La lezione francese non sembra avere insegnato nulla ai nostri buonisti dell’immigrazione incontrollata: leggendo certe dichiarazioni e qualche editoriale, nel mirino si mette infatti, invece i giovani teppistici che hanno messo a ferro e fuoco città e periferie, “la violenza che le maggioranze armate di potere esercitano sulle minoranze che non ne hanno alcuno”, e quindi è fisiologico che siamo a rischio di incendio, di devastazione, perfino di rivoluzione violenta.
La sinistra, insomma, continua pervicacemente a negare che esista un problema di integrazione dell’Islam in Europa. Eppure non si tratta di una narrazione interessata della destra, ma la constatazione di quanto è avvenuto nei Paesi che ci hanno preceduto sul piano dell’accoglienza degli immigrati (Gran Bretagna, Olanda, Francia) che oggi si ritrovano in casa una serie di ghetti etnici, confessionali e identitari – le banlieues di Parigi, appunto – dove anche giovanissimi di terza generazione percepiscono l’Occidente come una terra ostile.

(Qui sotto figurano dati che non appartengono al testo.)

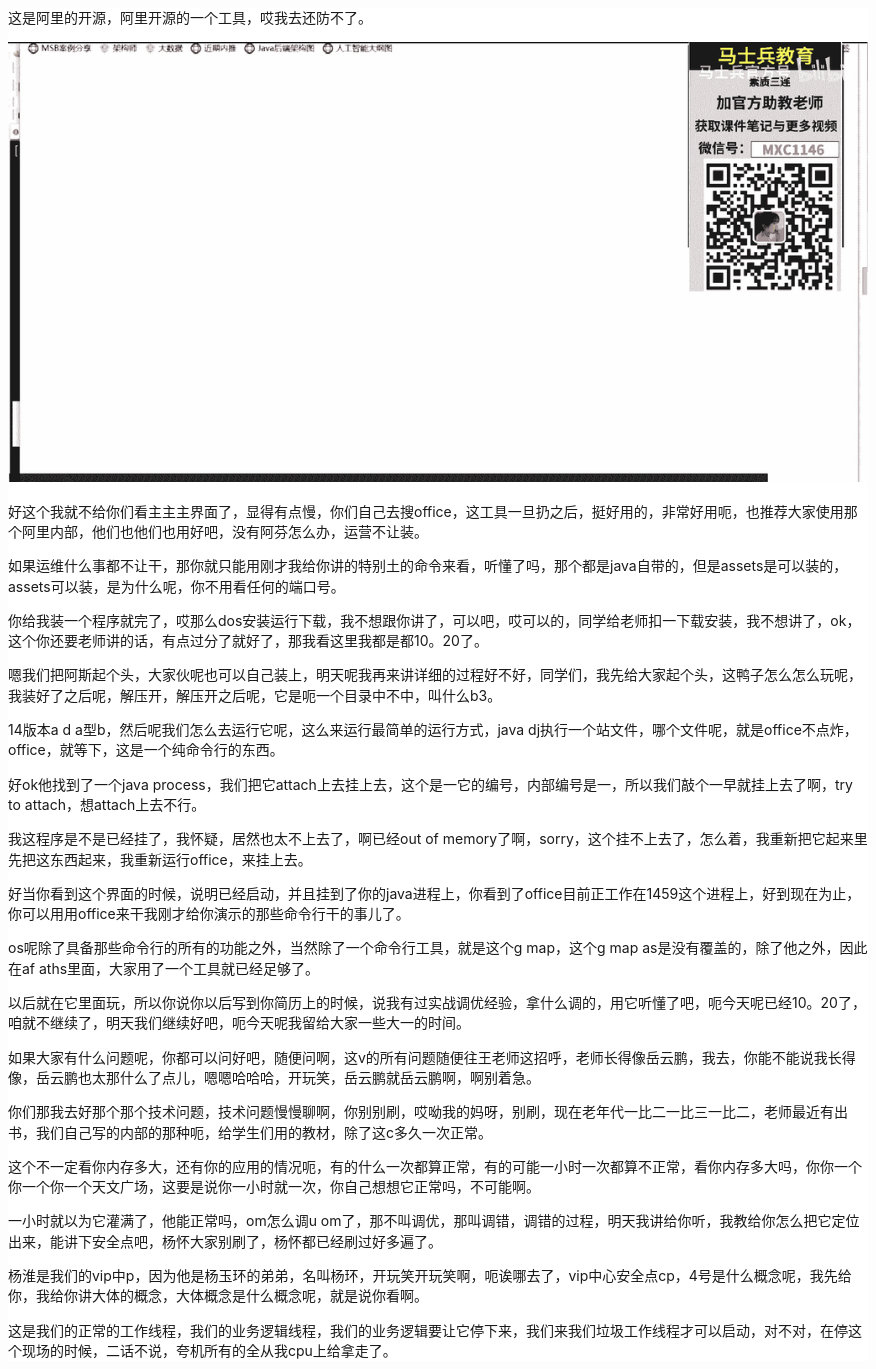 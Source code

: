 这是阿里的开源，阿里开源的一个工具，哎我去还防不了。

![](img/a5df21ea3462d534936a060f5d33f8db_72.png)

好这个我就不给你们看主主主界面了，显得有点慢，你们自己去搜office，这工具一旦扔之后，挺好用的，非常好用呃，也推荐大家使用那个阿里内部，他们也他们也用好吧，没有阿芬怎么办，运营不让装。

如果运维什么事都不让干，那你就只能用刚才我给你讲的特别土的命令来看，听懂了吗，那个都是java自带的，但是assets是可以装的，assets可以装，是为什么呢，你不用看任何的端口号。

你给我装一个程序就完了，哎那么dos安装运行下载，我不想跟你讲了，可以吧，哎可以的，同学给老师扣一下载安装，我不想讲了，ok，这个你还要老师讲的话，有点过分了就好了，那我看这里我都是都10。20了。

嗯我们把阿斯起个头，大家伙呢也可以自己装上，明天呢我再来讲详细的过程好不好，同学们，我先给大家起个头，这鸭子怎么怎么玩呢，我装好了之后呢，解压开，解压开之后呢，它是呃一个目录中不中，叫什么b3。

14版本a d a型b，然后呢我们怎么去运行它呢，这么来运行最简单的运行方式，java dj执行一个站文件，哪个文件呢，就是office不点炸，office，就等下，这是一个纯命令行的东西。

好ok他找到了一个java process，我们把它attach上去挂上去，这个是一它的编号，内部编号是一，所以我们敲个一早就挂上去了啊，try to attach，想attach上去不行。

我这程序是不是已经挂了，我怀疑，居然也太不上去了，啊已经out of memory了啊，sorry，这个挂不上去了，怎么着，我重新把它起来里先把这东西起来，我重新运行office，来挂上去。

好当你看到这个界面的时候，说明已经启动，并且挂到了你的java进程上，你看到了office目前正工作在1459这个进程上，好到现在为止，你可以用用office来干我刚才给你演示的那些命令行干的事儿了。

os呢除了具备那些命令行的所有的功能之外，当然除了一个命令行工具，就是这个g map，这个g map as是没有覆盖的，除了他之外，因此在af aths里面，大家用了一个工具就已经足够了。

以后就在它里面玩，所以你说你以后写到你简历上的时候，说我有过实战调优经验，拿什么调的，用它听懂了吧，呃今天呢已经10。20了，咱就不继续了，明天我们继续好吧，呃今天呢我留给大家一些大一的时间。

如果大家有什么问题呢，你都可以问好吧，随便问啊，这v的所有问题随便往王老师这招呼，老师长得像岳云鹏，我去，你能不能说我长得像，岳云鹏也太那什么了点儿，嗯嗯哈哈哈，开玩笑，岳云鹏就岳云鹏啊，啊别着急。

你们那我去好那个那个技术问题，技术问题慢慢聊啊，你别别刷，哎呦我的妈呀，别刷，现在老年代一比二一比三一比二，老师最近有出书，我们自己写的内部的那种呃，给学生们用的教材，除了这c多久一次正常。

这个不一定看你内存多大，还有你的应用的情况呃，有的什么一次都算正常，有的可能一小时一次都算不正常，看你内存多大吗，你你一个你一个你一个天文广场，这要是说你一小时就一次，你自己想想它正常吗，不可能啊。

一小时就以为它灌满了，他能正常吗，om怎么调u om了，那不叫调优，那叫调错，调错的过程，明天我讲给你听，我教给你怎么把它定位出来，能讲下安全点吧，杨怀大家别刷了，杨怀都已经刷过好多遍了。

杨淮是我们的vip中p，因为他是杨玉环的弟弟，名叫杨环，开玩笑开玩笑啊，呃诶哪去了，vip中心安全点cp，4号是什么概念呢，我先给你，我给你讲大体的概念，大体概念是什么概念呢，就是说你看啊。

这是我们的正常的工作线程，我们的业务逻辑线程，我们的业务逻辑要让它停下来，我们来我们垃圾工作线程才可以启动，对不对，在停这个现场的时候，二话不说，夸机所有的全从我cpu上给拿走了。
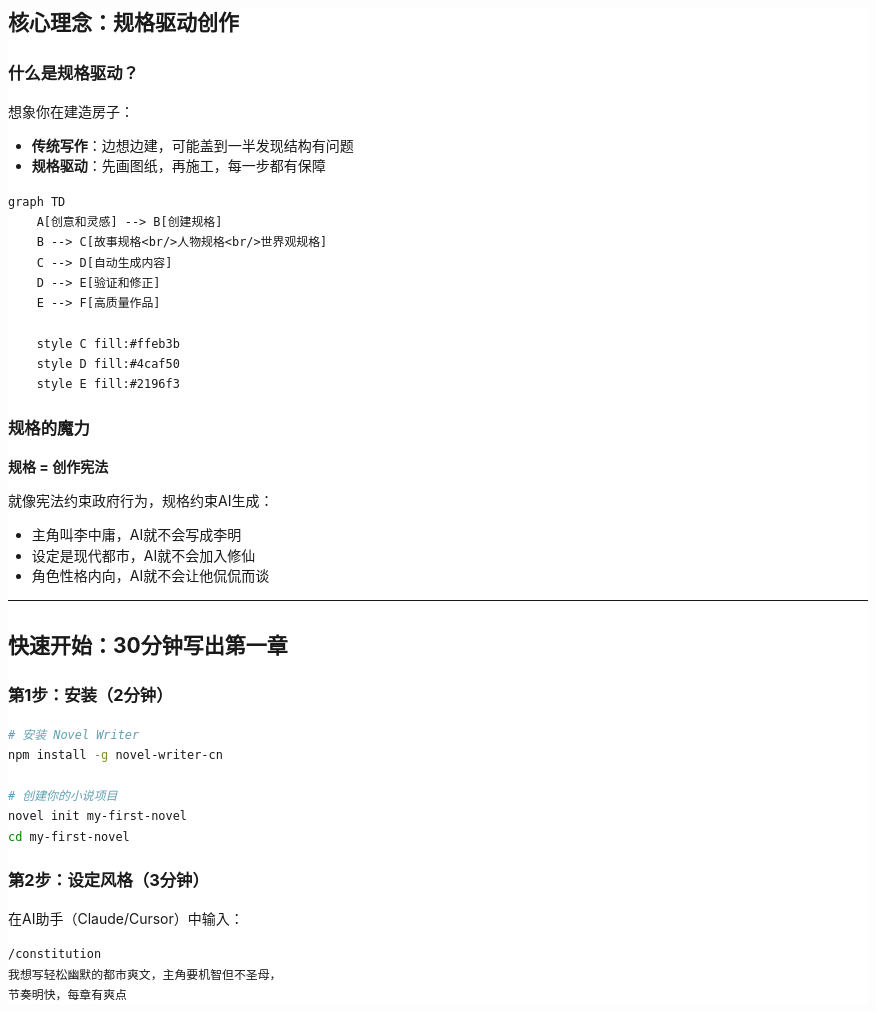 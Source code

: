 
## 核心理念：规格驱动创作

### 什么是规格驱动？

想象你在建造房子：
- **传统写作**：边想边建，可能盖到一半发现结构有问题
- **规格驱动**：先画图纸，再施工，每一步都有保障

```mermaid
graph TD
    A[创意和灵感] --> B[创建规格]
    B --> C[故事规格<br/>人物规格<br/>世界观规格]
    C --> D[自动生成内容]
    D --> E[验证和修正]
    E --> F[高质量作品]

    style C fill:#ffeb3b
    style D fill:#4caf50
    style E fill:#2196f3
```

### 规格的魔力

**规格 = 创作宪法**

就像宪法约束政府行为，规格约束AI生成：
- 主角叫李中庸，AI就不会写成李明
- 设定是现代都市，AI就不会加入修仙
- 角色性格内向，AI就不会让他侃侃而谈

---

## 快速开始：30分钟写出第一章

### 第1步：安装（2分钟）

```bash
# 安装 Novel Writer
npm install -g novel-writer-cn

# 创建你的小说项目
novel init my-first-novel
cd my-first-novel
```

### 第2步：设定风格（3分钟）

在AI助手（Claude/Cursor）中输入：

```
/constitution
我想写轻松幽默的都市爽文，主角要机智但不圣母，
节奏明快，每章有爽点
```
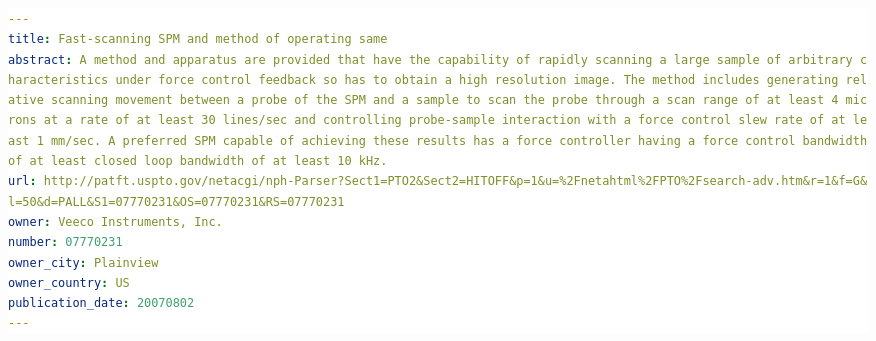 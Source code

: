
 ```yaml
---
title: Fast-scanning SPM and method of operating same
abstract: A method and apparatus are provided that have the capability of rapidly scanning a large sample of arbitrary characteristics under force control feedback so has to obtain a high resolution image. The method includes generating relative scanning movement between a probe of the SPM and a sample to scan the probe through a scan range of at least 4 microns at a rate of at least 30 lines/sec and controlling probe-sample interaction with a force control slew rate of at least 1 mm/sec. A preferred SPM capable of achieving these results has a force controller having a force control bandwidth of at least closed loop bandwidth of at least 10 kHz.
url: http://patft.uspto.gov/netacgi/nph-Parser?Sect1=PTO2&Sect2=HITOFF&p=1&u=%2Fnetahtml%2FPTO%2Fsearch-adv.htm&r=1&f=G&l=50&d=PALL&S1=07770231&OS=07770231&RS=07770231
owner: Veeco Instruments, Inc.
number: 07770231
owner_city: Plainview
owner_country: US
publication_date: 20070802
---
```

Ma in Italia tutti i governi della sinistra hanno sempre spalancato le porte a un’immigrazione incontrollata, ponendo così le basi per un’Italia multietnica e senza regole. Il governo Pd-Cinque Stelle dimezzo’ i tempi per ottenere la cittadinanza italiana, un colossale errore ideologico, molto più dello ius soli che i Dem non perdono occasione per rilanciare. La cittadinanza è infatti il simbolo più identitario dell’appartenenza a una nazione e deve quindi costituire l’approdo del percorso di integrazione, non certo un mezzo per favorirlo. Basti fare l’esempio del padre assassino della giovane pakistana, Hina Saleem, sgozzata nell’estate del 2006 per aver scelto uno stile di vita occidentale. Ebbene, quell’immigrato stava per diventare cittadino italiano perché sul piano formale aveva tutti i requisiti richiesti. Un automatismo per cui avrebbe ricevuto la cittadinanza italiana un immigrato che disprezzava talmente i nostri valori da uccidere la figlia che li aveva assimilati.

Attenzione, dunque, alla falsa equazione secondo cui più è facile ottenere la cittadinanza, prima si arriva all’integrazione. Ci sono infatti islamici che rispondono alla sharia, non alla Costituzione di chi li ospita. La strada predicata (e praticata) dalla sinistra, oltre che da parte del mondo cattolico, contempla per chi arriva molti diritti e nessun dovere, e questo rischia di pregiudicare in partenza l’adesione a una comune identità collettiva. L’immigrazione va governata senza cedimenti buonisti alle sole ragioni degli altri, perché questo non porta all’integrazione, ma semplicemente alla resa.

La cittadinanza dunque non può essere un regalo, ma un’adesione convinta ai valori fondanti della nostra società, ed è inutile girarci intorno: per una parte non marginale del mondo islamico è la religione che definisce l’identità, non la cittadinanza. Come ha purtroppo dimostrato nei giorni scorsi la rivolta nelle banlieue.